Relevancy is not constructed as to appear in such a location but is more to the question of what you offer as an explanation of the understanding about gravity.

So, "beyond the affect of geometrical insight" as to confer the realization that this exists as an abstraction in society. It is not just some "mathematical construct" without some relevance to our understanding. So that, is a starting point in my view.

It is accepting a foundational change not just in the way we had viewed reality in our historical past, but of how such paradigmatic change had brought society forward to think in such a casual and assuming way. The realization then, that experiments have progressed that casual conversation and experience. GPS. Relativity and Muons. New views of the earth and moon.

For some it might mean more....and to think of probabilistic bath of opportunities in context of society, what are the chances that an answer will come forth from such counting?

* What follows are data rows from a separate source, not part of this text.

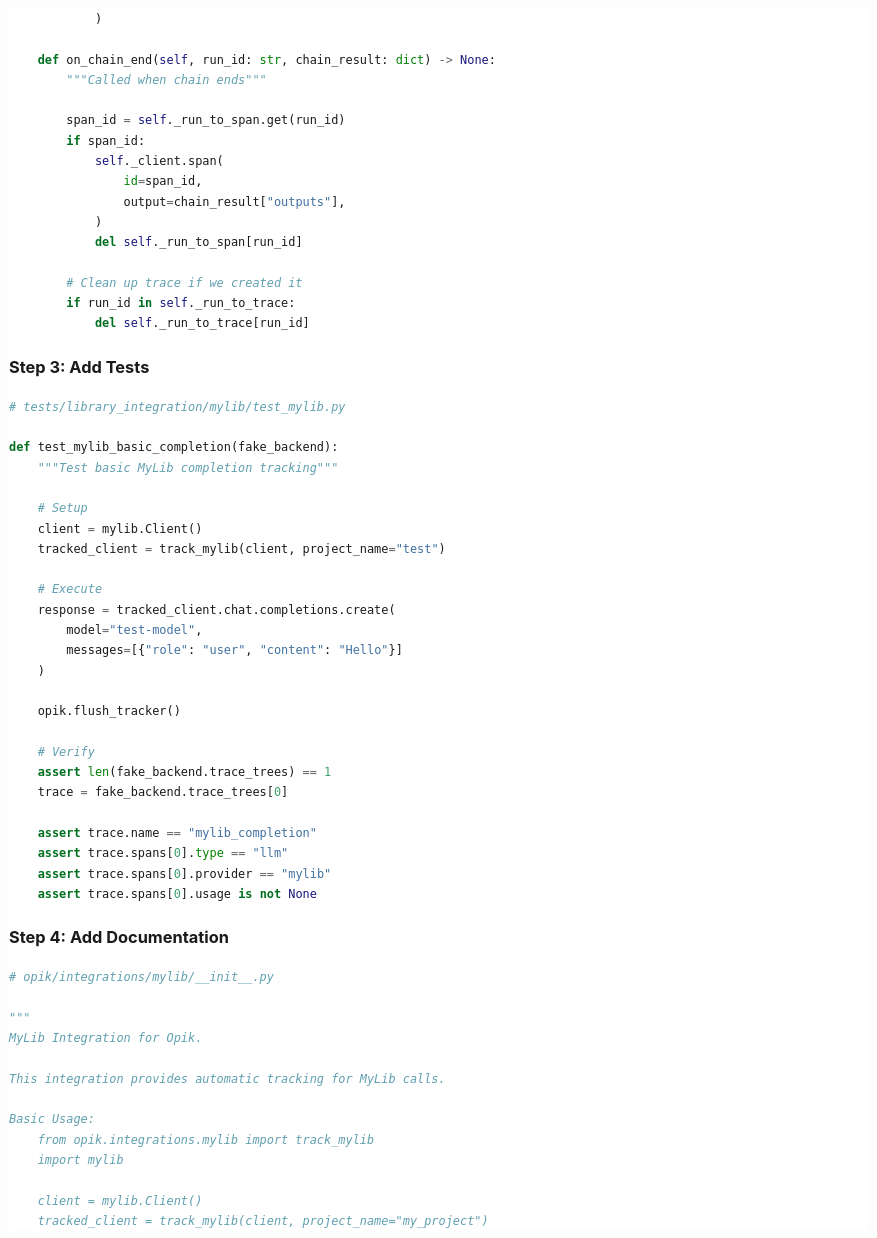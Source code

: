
 ```python
            )
    
    def on_chain_end(self, run_id: str, chain_result: dict) -> None:
        """Called when chain ends"""
        
        span_id = self._run_to_span.get(run_id)
        if span_id:
            self._client.span(
                id=span_id,
                output=chain_result["outputs"],
            )
            del self._run_to_span[run_id]
        
        # Clean up trace if we created it
        if run_id in self._run_to_trace:
            del self._run_to_trace[run_id]
```

### Step 3: Add Tests

```python
# tests/library_integration/mylib/test_mylib.py

def test_mylib_basic_completion(fake_backend):
    """Test basic MyLib completion tracking"""
    
    # Setup
    client = mylib.Client()
    tracked_client = track_mylib(client, project_name="test")
    
    # Execute
    response = tracked_client.chat.completions.create(
        model="test-model",
        messages=[{"role": "user", "content": "Hello"}]
    )
    
    opik.flush_tracker()
    
    # Verify
    assert len(fake_backend.trace_trees) == 1
    trace = fake_backend.trace_trees[0]
    
    assert trace.name == "mylib_completion"
    assert trace.spans[0].type == "llm"
    assert trace.spans[0].provider == "mylib"
    assert trace.spans[0].usage is not None
```

### Step 4: Add Documentation

```python
# opik/integrations/mylib/__init__.py

"""
MyLib Integration for Opik.

This integration provides automatic tracking for MyLib calls.

Basic Usage:
    from opik.integrations.mylib import track_mylib
    import mylib
    
    client = mylib.Client()
    tracked_client = track_mylib(client, project_name="my_project")
```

It's about opportunity? Not me:)

An anomaly being witness then may defy everything that is being taught, but what is taught cannot be ignored. It just leaves, the ever unending mystery displaying a route to possibly solving that experience, or not.:)

Best,

Plato Hagel said...

While mirror neurons are important that is not explicitly what I wanted to show. What I wanted to show is this.

Sabine Hossenfelder said...

Hi Hamish,

I think you're misunderstanding me. I'm not saying that a polymer physicist can't have an opinion on recent research in quantum gravity. I'm saying it's unlikely he does, and in addition it's exceedingly unlikely he'll be asked for it by some journalist. Re my previous blogpost, microfibre cloths might be many things, but they're not recent research. I have no clue, really, what people are presently working on in this area. Besides this, how many quantum gravity researchers do you know who blog on occasion about soft condensed matter? Best,

B.

slipper-mystery said...

see arxiv.culturomics searches for "quantum gravity":
all/physics
or
all/physics/math/cs/q-bio
or
hep-th/gr-qc/hep-ph/cond-mat/astro-ph

Zephir said...

Because string theory was never accepted by mainstream in its entirety due the [1] general lack of falsifiability, the string theorists had started to use arXiv portal as their alternative publishing platform like squatters, thus by-passing standard process of peer-review of mainstream physics. The gradual decline of (experimental successes of) high-energy physics and era of stringy/SUSY theories manifests itself with gradual decline of preprints dedicated to this topic at ArXiv.

eddie mccloy said...

If a string theorist falls into a black hole. Is any information actually lost?

Zephir said...

This is a good comparison. The society inside of informational black hole can still exchange the information in longitudinal waves. In terms of informational space it means, the other people will essentially f*ck their quantitative predictions (bacause they don't work anyway) - but the qualitative insights could be recycled into another theories and models.

The problem is, the quantitatively thinking physicists tend to throw out their babies with the bath water at the moment, when it turns out, that these formal theories don't fit the LHC or WIMPs data at the quantitative level. This leads to somewhat paradoxical situation: despite I'm not proponent of blind formal approach to physics in any way, I can see the predictions of formal theories even at the places, which the strictly formally thinking physicists didn't considered so far. I can still see some relevance of these theories at the qualitative level and/or inside of systems of low dimensionality.

For example, you can study the superstring theories with nested density fluctuations inside of condensing supercritical fluids, which are simple enough for to keep this schematic theory working. And I don't think, that the physicists disproved the extradimensions with lack of formation of black holes at LHC, because they prepared the artificial atom nuclei instead during this.